The former army commander upon being released from prison has lost little time announcing his intention to challenge the prevailing political order, notwithstanding a restriction that prohibits him from voting or contesting in elections for seven years.
Appearing unfazed by the two and a half years of incarceration ("wearing prison jumpers" and "eating prison rice and pol sambol," as he likes to say) the four-star general who was stripped of his titles, outlined his political project to the media on Thursday.
An anti-corruption stance seems to be the main plank of his campaign, and he says that ousting the current regime will be the means to achieving his goals. "To get rid of a corrupt political culture you have to first get rid of the corrupt government."
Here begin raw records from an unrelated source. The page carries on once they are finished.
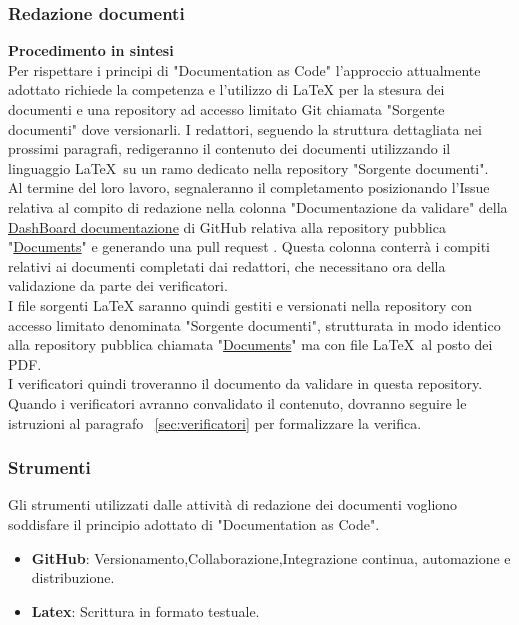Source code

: \documentclass{article}
\begin{document}
\subsubsection{Redazione documenti}
\textbf{Procedimento in sintesi}\\
    Per rispettare i principi  di "Documentation as Code" l'approccio attualmente adottato richiede la competenza e l'utilizzo di LaTeX per la stesura dei documenti e una repository ad accesso limitato Git chiamata "Sorgente documenti" dove versionarli. I redattori, seguendo la struttura dettagliata nei prossimi paragrafi, redigeranno il contenuto dei documenti utilizzando il linguaggio \LaTeX\ su un ramo dedicato nella repository "Sorgente documenti". \\
    Al termine del loro lavoro, segnaleranno il completamento posizionando l'Issue relativa al compito di redazione nella colonna "Documentazione da validare" della \href{https://github.com/orgs/ByteOps-swe/projects/1/views/1}{DashBoard documentazione} di GitHub relativa alla repository pubblica "\href{https://github.com/ByteOps-swe/Documents}{Documents}" e generando una pull request . Questa colonna conterrà i compiti relativi ai documenti completati dai redattori, che necessitano ora della validazione da parte dei verificatori. \\
   
    I file sorgenti LaTeX saranno quindi gestiti e versionati nella repository con accesso limitato denominata "Sorgente documenti", strutturata in modo identico alla repository pubblica chiamata "\href{https://github.com/ByteOps-swe/Documents}{Documents}" ma con file \LaTeX\ al posto dei PDF. \\
    I verificatori quindi troveranno il documento da validare in questa repository.\\
   Quando i verificatori avranno convalidato il contenuto, dovranno seguire le istruzioni al paragrafo ~\ref{sec:verificatori} per formalizzare la verifica.
    \subsubsection{Strumenti}
    Gli strumenti utilizzati dalle attività di redazione dei documenti vogliono soddisfare il principio adottato di "Documentation as Code".
    \begin{itemize}
        \item \textbf{GitHub}: Versionamento,Collaborazione,Integrazione continua, automazione e distribuzione.
        \item \textbf{Latex}: Scrittura in formato testuale.
    \end{itemize}
\end{document}
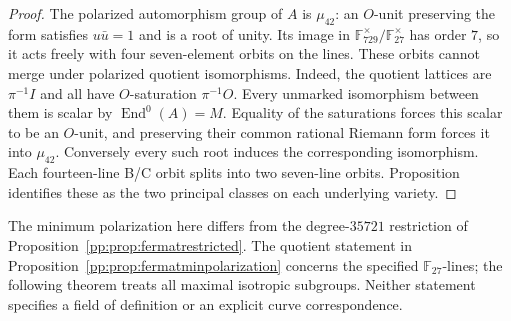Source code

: \begin{proof}
The polarized automorphism group of $A$ is $\mu_{42}$:
an $O$-unit preserving the form satisfies $u\bar u=1$ and is a
root of unity. Its image in
$\mathbb F_{729}^\times/\mathbb F_{27}^\times$ has order $7$,
so it acts freely with four seven-element orbits on the lines.
These orbits cannot merge under polarized quotient isomorphisms.
Indeed, the quotient lattices are $\pi^{-1}I$ and all have
$O$-saturation $\pi^{-1}O$. Every unmarked isomorphism between
them is scalar by $\operatorname{End}^0(A)=M$. Equality of the
saturations forces this scalar to be an $O$-unit, and preserving
their common rational Riemann form forces it into $\mu_{42}$.
Conversely every such root induces the corresponding isomorphism.
Each fourteen-line B/C orbit splits into two seven-line orbits.
Proposition~ identifies these as
the two principal classes on each underlying variety.
\end{proof}

The minimum polarization here differs from the degree-$35721$
restriction of Proposition~\ref{pp:prop:fermatrestricted}.
The quotient statement in Proposition~\ref{pp:prop:fermatminpolarization}
concerns the specified $\mathbb F_{27}$-lines; the
following theorem treats all maximal isotropic subgroups. Neither
statement specifies a field of definition or an explicit curve correspondence.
With the main opposition UNP in shambles, riven by internal disputes and unable to fulfill its role as a challenger to the government, the arrival of a new entrant to the political landscape would on the face of it seem to be 'a good thing' for democracy.
|Former Army Commander Sarath Fonseka addressing the media for the first since he was released from jail after serving a two-and -a-half-year sentence.
Pic by Saman Kariyawasam
Fonseka's promises to transform the existing political culture and fight against the rampant corruption that currently plagues government and other spheres would sound like music to the ears of the public. So too would his pledges to end political interference and restore public confidence in justice and the rule of law. If he is to be seen as a credible alternative to the incumbent regime, the test for him will be to convince people that he can follow through on these pledges. To do that he will need to forge a strong oppositional force with organisational capability and it is not clear from where he will shore up this support.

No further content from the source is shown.